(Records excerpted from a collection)
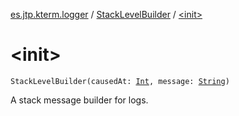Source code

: [es.jtp.kterm.logger](../index.md) / [StackLevelBuilder](index.md) / [&lt;init&gt;](./-init-.md)

# &lt;init&gt;

`StackLevelBuilder(causedAt: `[`Int`](https://kotlinlang.org/api/latest/jvm/stdlib/kotlin/-int/index.html)`, message: `[`String`](https://kotlinlang.org/api/latest/jvm/stdlib/kotlin/-string/index.html)`)`

A stack message builder for logs.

### WHAT THE TASK ASKS
Apart from the pictures, every line of the data above should be given again exactly.

### WORKED SOLUTION
Source code

: [es.jtp.kterm.logger](../index.md) / [StackLevelBuilder](index.md) / [&lt;init&gt;](./-init-.md)

# &lt;init&gt;

`StackLevelBuilder(causedAt: `[`Int`](https://kotlinlang.org/api/latest/jvm/stdlib/kotlin/-int/index.html)`, message: `[`String`](https://kotlinlang.org/api/latest/jvm/stdlib/kotlin/-string/index.html)`)`

A stack message builder for logs.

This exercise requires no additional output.